Your task is to give the number of lines in the listing that include "with", and nothing else.
** Opening PROVIDED RECORDS block **
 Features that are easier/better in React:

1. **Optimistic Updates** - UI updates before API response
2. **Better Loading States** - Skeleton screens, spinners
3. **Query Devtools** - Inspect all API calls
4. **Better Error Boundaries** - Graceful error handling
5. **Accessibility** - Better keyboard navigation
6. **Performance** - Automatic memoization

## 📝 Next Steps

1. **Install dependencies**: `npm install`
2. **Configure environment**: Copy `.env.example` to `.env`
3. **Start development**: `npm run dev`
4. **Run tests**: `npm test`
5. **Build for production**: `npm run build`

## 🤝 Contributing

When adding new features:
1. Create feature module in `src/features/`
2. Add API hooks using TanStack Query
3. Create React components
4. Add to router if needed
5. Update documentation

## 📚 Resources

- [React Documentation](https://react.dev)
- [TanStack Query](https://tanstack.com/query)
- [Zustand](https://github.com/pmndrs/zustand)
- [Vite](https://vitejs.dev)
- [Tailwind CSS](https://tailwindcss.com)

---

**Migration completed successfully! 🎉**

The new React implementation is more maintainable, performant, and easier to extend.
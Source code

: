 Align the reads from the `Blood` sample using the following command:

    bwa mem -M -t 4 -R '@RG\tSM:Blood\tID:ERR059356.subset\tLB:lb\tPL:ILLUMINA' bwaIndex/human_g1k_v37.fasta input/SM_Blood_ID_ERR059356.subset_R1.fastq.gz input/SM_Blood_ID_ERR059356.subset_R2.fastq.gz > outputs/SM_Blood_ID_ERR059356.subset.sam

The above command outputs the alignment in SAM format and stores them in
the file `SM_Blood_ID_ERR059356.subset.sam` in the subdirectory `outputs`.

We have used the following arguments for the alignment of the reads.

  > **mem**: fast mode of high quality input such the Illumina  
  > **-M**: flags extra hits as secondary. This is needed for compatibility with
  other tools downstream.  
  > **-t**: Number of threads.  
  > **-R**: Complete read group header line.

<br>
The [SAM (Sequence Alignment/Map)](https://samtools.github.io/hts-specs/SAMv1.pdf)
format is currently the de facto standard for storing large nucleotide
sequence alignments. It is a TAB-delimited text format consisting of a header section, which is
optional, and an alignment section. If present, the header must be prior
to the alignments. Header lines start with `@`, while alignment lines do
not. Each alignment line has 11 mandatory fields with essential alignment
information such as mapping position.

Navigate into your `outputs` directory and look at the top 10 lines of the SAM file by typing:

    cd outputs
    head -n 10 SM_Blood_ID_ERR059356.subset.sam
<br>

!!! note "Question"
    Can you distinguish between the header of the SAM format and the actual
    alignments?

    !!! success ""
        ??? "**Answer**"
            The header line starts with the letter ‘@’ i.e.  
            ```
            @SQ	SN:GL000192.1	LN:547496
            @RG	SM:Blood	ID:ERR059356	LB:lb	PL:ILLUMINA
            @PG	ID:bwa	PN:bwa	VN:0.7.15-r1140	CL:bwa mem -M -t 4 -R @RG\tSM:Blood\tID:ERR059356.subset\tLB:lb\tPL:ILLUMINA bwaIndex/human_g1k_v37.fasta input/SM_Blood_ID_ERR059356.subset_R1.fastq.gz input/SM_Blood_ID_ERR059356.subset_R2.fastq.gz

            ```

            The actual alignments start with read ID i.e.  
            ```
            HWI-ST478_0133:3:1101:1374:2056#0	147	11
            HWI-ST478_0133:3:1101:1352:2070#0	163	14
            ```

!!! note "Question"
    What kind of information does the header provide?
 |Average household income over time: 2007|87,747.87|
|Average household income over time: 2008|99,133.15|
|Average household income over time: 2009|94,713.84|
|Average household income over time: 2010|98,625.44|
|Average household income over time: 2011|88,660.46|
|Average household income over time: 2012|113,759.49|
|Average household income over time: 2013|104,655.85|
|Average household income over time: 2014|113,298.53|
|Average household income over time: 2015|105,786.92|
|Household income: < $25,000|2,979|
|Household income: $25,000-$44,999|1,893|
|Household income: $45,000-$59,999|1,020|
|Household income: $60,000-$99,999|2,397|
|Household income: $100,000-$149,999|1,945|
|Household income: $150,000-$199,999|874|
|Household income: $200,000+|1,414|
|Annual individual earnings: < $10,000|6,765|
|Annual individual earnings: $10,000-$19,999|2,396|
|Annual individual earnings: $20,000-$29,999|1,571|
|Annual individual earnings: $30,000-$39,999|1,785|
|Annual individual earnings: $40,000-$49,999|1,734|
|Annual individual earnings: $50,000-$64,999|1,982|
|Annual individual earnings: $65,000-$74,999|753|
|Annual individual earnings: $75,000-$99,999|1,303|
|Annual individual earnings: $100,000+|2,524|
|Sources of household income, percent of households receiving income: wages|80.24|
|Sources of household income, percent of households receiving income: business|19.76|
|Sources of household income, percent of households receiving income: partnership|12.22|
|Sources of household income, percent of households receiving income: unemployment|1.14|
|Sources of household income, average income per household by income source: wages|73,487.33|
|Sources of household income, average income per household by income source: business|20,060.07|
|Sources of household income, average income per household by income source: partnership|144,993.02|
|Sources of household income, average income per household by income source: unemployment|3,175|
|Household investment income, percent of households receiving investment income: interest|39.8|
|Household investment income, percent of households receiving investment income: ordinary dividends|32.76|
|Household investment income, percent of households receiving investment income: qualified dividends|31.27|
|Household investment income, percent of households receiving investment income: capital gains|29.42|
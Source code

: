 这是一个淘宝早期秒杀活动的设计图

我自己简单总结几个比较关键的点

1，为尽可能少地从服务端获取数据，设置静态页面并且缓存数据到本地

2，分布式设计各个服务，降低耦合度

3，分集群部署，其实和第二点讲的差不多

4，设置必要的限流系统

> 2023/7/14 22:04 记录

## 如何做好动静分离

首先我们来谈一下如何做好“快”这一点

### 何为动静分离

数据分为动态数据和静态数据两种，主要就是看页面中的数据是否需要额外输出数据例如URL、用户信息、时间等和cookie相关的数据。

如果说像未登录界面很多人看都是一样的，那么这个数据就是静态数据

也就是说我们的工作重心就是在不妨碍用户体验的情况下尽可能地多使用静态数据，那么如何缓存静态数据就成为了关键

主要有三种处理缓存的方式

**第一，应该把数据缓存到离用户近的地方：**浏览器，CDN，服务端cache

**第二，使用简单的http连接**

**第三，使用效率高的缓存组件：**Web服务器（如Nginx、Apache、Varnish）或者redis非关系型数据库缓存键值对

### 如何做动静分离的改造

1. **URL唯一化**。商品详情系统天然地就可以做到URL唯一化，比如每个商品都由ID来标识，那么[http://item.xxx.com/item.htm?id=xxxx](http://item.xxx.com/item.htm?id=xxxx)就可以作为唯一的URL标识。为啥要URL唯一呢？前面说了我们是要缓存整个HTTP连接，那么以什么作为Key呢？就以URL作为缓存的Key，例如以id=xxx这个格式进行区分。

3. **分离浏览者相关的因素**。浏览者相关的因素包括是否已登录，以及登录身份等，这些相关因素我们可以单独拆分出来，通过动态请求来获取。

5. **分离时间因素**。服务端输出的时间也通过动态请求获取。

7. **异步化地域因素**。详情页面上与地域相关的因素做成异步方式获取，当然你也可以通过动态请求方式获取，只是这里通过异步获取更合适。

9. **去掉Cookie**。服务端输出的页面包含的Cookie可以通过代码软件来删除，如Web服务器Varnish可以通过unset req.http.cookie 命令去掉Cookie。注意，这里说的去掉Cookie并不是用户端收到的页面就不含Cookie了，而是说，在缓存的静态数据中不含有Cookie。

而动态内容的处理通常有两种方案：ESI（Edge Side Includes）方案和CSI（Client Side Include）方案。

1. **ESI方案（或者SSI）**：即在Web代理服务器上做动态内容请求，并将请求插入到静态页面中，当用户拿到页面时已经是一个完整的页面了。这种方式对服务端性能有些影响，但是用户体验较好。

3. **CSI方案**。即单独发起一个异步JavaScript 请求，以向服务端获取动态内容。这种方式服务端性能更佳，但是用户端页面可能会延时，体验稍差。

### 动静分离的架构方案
** Closing PROVIDED RECORDS block **
(SOLUTION TO THIS TASK):
5